▸ **Work order**
Output exactly the lines below, starting with the line that has "in Artificial Intelligence" and going on through the line that has "Dynamic Survey DS1, revision", both included, and no other lines.

Extracted data entries:
============================================================

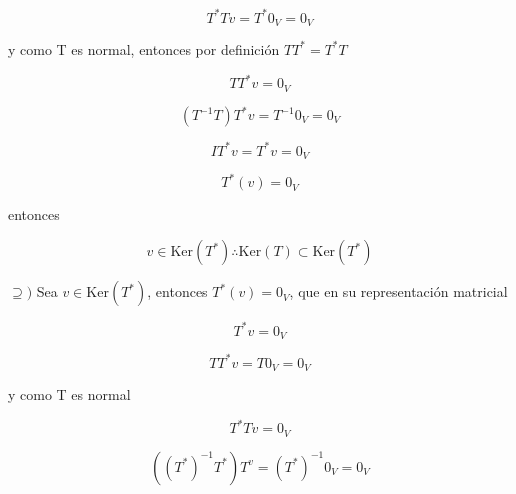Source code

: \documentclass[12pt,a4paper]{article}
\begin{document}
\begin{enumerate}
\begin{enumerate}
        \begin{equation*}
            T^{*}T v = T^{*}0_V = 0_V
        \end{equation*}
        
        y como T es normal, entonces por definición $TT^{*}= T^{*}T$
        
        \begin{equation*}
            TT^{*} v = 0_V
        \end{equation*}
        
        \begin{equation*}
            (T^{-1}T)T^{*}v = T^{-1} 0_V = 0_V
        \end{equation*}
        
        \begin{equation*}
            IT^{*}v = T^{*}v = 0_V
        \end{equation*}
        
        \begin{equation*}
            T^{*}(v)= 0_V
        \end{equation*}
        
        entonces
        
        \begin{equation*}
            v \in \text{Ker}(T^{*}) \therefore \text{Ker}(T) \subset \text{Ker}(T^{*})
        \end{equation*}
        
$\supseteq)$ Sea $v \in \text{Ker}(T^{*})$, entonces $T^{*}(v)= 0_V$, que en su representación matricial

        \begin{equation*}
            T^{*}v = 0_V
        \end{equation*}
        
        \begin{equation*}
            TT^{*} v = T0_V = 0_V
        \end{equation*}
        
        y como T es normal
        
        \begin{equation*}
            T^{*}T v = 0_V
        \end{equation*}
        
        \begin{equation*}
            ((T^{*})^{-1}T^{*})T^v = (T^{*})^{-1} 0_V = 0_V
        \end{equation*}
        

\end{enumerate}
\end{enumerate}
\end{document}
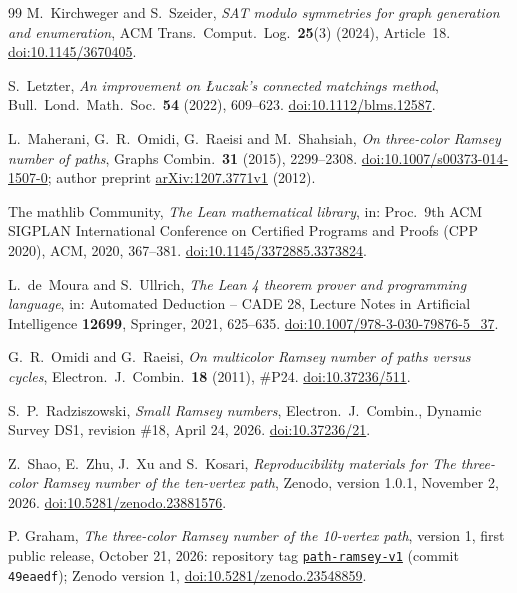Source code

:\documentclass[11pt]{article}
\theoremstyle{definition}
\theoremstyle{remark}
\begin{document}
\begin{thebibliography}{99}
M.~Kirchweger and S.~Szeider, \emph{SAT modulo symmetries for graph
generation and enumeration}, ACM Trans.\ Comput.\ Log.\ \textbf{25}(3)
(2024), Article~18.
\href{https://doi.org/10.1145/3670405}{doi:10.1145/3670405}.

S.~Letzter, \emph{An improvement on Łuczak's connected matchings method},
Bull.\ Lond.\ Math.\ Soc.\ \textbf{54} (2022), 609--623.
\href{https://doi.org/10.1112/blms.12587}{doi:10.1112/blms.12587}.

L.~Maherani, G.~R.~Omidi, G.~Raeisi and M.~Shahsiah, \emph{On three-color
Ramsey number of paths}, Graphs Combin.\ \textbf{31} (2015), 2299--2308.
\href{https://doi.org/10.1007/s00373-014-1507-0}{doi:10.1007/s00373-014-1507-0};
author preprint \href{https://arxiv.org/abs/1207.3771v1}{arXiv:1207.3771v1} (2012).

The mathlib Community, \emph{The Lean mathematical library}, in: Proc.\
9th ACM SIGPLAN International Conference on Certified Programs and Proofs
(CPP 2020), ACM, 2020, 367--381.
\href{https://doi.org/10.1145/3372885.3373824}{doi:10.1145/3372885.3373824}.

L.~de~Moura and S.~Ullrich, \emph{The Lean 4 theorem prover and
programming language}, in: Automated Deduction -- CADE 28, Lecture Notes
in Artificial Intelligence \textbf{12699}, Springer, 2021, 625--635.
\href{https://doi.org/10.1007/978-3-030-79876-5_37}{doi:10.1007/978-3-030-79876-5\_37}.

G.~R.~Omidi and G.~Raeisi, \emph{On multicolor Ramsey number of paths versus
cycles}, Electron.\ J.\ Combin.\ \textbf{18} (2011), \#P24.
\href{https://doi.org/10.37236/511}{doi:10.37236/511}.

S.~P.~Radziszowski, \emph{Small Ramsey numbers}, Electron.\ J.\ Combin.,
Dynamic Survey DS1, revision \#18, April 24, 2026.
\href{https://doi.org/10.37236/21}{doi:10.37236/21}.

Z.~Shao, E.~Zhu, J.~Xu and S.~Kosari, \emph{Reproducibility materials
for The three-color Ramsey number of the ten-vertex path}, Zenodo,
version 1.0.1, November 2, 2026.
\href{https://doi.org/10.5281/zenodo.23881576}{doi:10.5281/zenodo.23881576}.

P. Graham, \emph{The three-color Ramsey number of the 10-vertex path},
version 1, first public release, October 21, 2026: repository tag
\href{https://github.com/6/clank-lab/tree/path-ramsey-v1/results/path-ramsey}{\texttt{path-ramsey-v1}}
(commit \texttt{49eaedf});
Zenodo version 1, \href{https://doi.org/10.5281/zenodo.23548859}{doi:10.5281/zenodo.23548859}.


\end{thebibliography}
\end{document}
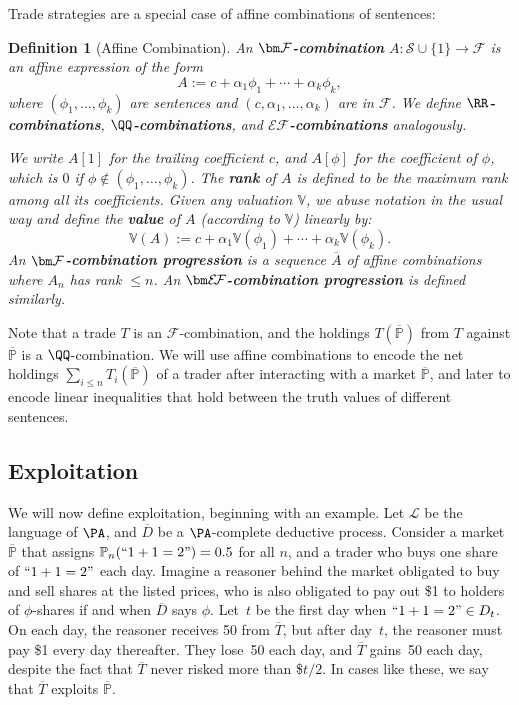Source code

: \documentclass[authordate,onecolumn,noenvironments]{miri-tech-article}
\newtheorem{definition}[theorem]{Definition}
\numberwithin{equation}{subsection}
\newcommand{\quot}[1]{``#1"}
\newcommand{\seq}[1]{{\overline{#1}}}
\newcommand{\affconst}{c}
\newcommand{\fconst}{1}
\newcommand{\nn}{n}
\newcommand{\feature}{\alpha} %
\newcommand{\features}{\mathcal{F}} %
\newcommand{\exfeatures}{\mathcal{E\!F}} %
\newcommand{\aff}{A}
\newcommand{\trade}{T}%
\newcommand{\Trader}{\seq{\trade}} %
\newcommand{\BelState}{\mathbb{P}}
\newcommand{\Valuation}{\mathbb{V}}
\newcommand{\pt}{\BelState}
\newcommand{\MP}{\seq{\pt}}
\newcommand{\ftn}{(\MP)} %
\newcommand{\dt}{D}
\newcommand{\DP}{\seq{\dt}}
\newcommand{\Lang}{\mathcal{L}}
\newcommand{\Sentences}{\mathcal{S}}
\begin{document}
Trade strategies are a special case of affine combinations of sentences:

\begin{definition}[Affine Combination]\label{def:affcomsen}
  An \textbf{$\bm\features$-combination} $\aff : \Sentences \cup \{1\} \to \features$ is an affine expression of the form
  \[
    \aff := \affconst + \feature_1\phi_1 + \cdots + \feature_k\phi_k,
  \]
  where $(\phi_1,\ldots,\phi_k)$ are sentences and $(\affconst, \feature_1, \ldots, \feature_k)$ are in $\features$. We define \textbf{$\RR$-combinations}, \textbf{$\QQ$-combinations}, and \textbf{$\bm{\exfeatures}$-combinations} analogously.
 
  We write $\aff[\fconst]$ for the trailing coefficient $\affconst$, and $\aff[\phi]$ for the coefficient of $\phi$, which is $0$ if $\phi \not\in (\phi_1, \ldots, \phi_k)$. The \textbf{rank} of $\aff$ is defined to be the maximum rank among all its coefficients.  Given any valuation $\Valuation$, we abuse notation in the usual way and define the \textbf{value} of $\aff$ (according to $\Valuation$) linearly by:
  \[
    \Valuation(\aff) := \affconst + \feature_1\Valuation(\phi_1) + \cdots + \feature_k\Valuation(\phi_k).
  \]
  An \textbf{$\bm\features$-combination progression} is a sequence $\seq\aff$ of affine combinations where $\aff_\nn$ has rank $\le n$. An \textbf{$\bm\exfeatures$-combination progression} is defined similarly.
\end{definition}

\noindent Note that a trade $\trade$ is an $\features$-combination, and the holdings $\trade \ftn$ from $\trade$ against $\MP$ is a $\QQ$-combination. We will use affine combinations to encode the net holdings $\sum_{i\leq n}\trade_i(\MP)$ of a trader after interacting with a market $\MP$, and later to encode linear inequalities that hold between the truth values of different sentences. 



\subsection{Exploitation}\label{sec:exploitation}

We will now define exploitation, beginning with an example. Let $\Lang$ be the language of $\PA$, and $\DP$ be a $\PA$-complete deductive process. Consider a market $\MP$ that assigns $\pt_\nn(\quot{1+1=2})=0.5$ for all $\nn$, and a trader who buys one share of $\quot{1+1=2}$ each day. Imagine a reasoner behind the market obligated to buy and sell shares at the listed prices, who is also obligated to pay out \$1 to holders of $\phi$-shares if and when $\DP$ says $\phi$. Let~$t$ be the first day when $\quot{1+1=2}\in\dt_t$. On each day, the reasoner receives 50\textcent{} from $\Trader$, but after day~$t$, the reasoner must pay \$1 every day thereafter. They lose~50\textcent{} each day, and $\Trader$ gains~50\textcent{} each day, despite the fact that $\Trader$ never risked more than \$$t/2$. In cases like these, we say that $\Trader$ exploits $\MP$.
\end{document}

============================================================

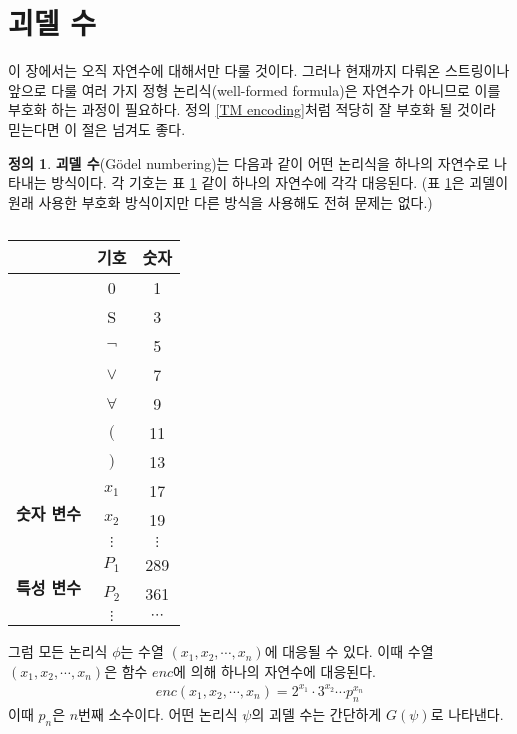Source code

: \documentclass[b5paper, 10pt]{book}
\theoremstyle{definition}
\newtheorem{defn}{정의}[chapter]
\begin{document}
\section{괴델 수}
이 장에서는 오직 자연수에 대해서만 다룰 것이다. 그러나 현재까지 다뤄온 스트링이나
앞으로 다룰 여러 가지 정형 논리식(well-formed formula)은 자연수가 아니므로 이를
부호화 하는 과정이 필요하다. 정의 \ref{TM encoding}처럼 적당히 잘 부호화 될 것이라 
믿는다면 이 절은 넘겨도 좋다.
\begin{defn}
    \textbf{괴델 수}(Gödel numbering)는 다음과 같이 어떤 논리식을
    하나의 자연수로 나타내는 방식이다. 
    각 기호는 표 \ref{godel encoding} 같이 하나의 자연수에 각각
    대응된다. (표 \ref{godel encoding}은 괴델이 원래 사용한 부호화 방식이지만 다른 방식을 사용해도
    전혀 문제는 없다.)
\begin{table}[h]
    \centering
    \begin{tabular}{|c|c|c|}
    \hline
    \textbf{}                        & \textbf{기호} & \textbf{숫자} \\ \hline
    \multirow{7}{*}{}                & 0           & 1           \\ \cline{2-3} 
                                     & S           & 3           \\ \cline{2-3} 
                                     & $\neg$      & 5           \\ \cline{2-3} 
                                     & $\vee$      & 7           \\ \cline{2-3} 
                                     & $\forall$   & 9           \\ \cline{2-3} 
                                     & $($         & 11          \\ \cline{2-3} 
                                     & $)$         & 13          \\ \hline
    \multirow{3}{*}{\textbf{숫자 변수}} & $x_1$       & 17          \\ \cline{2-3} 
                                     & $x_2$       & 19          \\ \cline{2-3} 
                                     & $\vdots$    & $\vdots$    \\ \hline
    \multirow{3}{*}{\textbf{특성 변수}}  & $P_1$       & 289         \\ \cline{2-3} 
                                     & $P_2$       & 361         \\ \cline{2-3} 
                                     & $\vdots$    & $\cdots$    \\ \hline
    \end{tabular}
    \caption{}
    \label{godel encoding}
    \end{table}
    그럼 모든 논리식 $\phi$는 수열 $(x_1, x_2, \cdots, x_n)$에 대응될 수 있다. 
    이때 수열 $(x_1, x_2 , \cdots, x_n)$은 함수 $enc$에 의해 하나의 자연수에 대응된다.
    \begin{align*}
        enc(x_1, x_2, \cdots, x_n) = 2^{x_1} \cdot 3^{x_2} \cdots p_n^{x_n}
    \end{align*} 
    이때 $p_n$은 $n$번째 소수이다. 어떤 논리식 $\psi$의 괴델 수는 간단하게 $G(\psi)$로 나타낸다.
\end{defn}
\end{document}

============================================================

▸ **Output of the exercise**
in Artificial Intelligence \textbf{12699}, Springer, 2021, 625--635.
\href{https://doi.org/10.1007/978-3-030-79876-5_37}{doi:10.1007/978-3-030-79876-5\_37}.

G.~R.~Omidi and G.~Raeisi, \emph{On multicolor Ramsey number of paths versus
cycles}, Electron.\ J.\ Combin.\ \textbf{18} (2011), \#P24.
\href{https://doi.org/10.37236/511}{doi:10.37236/511}.

S.~P.~Radziszowski, \emph{Small Ramsey numbers}, Electron.\ J.\ Combin.,
Dynamic Survey DS1, revision \#18, April 24, 2026.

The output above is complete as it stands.